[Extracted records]
----

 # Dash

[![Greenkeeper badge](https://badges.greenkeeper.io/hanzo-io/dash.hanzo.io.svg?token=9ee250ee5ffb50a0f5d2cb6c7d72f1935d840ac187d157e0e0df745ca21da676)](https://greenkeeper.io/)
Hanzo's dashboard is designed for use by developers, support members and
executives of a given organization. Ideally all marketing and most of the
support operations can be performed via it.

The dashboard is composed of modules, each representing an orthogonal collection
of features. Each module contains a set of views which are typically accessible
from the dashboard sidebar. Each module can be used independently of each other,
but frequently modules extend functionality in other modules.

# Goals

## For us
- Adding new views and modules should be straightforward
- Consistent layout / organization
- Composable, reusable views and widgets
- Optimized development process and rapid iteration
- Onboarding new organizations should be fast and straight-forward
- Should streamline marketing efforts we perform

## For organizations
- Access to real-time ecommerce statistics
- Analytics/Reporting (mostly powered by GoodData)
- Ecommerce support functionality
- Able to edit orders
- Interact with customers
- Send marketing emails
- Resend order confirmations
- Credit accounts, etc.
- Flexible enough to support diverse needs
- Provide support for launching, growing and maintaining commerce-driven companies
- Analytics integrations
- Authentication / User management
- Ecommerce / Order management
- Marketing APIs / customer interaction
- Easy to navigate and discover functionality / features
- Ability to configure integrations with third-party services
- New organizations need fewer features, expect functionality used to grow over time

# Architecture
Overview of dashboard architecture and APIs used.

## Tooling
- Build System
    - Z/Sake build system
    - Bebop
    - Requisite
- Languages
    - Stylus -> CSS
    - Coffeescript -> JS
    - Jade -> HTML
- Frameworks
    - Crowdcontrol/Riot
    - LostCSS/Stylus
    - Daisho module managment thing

----

Report, for the data above, every line in which the string "time" appears.

• ANSWER TO THIS TASK:
- Access to real-time ecommerce statistics
- New organizations need fewer features, expect functionality used to grow over time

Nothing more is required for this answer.